━━ Material for this task ━━
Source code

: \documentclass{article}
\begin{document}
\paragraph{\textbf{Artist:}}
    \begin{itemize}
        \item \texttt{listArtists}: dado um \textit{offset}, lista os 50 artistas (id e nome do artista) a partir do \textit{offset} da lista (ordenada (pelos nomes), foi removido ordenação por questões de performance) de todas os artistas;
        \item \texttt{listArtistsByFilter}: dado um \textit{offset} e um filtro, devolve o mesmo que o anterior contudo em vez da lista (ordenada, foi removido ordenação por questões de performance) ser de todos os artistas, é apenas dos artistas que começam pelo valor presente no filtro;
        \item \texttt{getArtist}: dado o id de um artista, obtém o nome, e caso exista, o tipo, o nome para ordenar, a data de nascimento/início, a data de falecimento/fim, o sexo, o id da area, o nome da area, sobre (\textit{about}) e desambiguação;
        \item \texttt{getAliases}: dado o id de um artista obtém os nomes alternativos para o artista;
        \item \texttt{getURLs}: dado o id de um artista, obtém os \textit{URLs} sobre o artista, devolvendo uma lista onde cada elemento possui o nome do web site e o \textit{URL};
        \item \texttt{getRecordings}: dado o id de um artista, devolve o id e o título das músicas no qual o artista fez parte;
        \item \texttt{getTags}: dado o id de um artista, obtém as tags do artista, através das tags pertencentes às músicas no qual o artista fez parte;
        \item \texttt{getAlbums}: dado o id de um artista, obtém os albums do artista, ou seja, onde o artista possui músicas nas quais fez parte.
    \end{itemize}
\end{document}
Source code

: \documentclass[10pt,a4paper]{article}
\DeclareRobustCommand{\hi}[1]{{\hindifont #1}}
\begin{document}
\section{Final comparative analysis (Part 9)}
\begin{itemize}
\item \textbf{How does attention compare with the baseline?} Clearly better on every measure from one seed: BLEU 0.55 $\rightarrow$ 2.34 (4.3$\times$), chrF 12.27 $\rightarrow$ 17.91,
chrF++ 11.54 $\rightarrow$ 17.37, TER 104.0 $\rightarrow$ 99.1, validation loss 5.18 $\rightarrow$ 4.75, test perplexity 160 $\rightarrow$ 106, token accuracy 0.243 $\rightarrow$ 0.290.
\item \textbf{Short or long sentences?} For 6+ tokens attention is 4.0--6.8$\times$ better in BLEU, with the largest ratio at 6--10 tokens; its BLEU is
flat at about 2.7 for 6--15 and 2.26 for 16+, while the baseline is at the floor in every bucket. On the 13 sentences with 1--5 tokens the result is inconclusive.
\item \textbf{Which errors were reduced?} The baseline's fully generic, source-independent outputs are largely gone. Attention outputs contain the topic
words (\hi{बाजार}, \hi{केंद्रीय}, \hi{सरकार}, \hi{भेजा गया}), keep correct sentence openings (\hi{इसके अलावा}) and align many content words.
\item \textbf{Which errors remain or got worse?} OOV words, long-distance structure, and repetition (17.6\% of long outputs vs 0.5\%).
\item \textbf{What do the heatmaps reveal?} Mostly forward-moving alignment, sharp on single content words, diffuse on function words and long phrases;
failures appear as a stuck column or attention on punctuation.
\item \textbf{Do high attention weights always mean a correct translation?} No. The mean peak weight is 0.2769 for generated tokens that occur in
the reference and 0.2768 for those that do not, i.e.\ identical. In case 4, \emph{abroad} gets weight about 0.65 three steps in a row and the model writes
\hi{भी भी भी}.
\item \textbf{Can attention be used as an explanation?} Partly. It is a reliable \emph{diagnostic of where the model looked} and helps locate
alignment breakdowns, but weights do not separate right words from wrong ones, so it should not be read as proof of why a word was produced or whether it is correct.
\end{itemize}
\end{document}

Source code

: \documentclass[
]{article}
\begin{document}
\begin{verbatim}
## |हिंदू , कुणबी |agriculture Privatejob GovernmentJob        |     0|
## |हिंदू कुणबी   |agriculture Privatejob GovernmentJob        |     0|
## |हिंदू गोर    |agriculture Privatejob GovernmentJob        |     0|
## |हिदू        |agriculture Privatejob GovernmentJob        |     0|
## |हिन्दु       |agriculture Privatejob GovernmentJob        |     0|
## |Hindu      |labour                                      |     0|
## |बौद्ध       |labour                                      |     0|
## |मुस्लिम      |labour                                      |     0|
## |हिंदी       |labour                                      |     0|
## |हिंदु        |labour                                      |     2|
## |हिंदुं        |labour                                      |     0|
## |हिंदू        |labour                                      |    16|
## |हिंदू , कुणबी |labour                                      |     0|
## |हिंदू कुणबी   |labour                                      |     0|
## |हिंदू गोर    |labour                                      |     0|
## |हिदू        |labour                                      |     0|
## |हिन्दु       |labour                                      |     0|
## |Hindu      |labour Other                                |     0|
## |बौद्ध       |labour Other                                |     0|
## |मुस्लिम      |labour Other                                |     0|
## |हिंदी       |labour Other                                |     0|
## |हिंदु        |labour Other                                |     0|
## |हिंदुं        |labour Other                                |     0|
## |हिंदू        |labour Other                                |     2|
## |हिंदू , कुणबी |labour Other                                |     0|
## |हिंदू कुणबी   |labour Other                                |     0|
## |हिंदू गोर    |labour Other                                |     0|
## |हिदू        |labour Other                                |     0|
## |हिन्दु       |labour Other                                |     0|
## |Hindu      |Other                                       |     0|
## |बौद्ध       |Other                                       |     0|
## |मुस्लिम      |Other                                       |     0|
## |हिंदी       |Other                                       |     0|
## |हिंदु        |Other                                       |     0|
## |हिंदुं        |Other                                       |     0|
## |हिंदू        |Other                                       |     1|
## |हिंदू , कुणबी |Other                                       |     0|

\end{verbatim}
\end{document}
━━━
### Exercise objective
"from" is the word to look for; copy every line of the data that has it.

### Reply
\item \textbf{How does attention compare with the baseline?} Clearly better on every measure from one seed: BLEU 0.55 $\rightarrow$ 2.34 (4.3$\times$), chrF 12.27 $\rightarrow$ 17.91,
alignment breakdowns, but weights do not separate right words from wrong ones, so it should not be read as proof of why a word was produced or whether it is correct.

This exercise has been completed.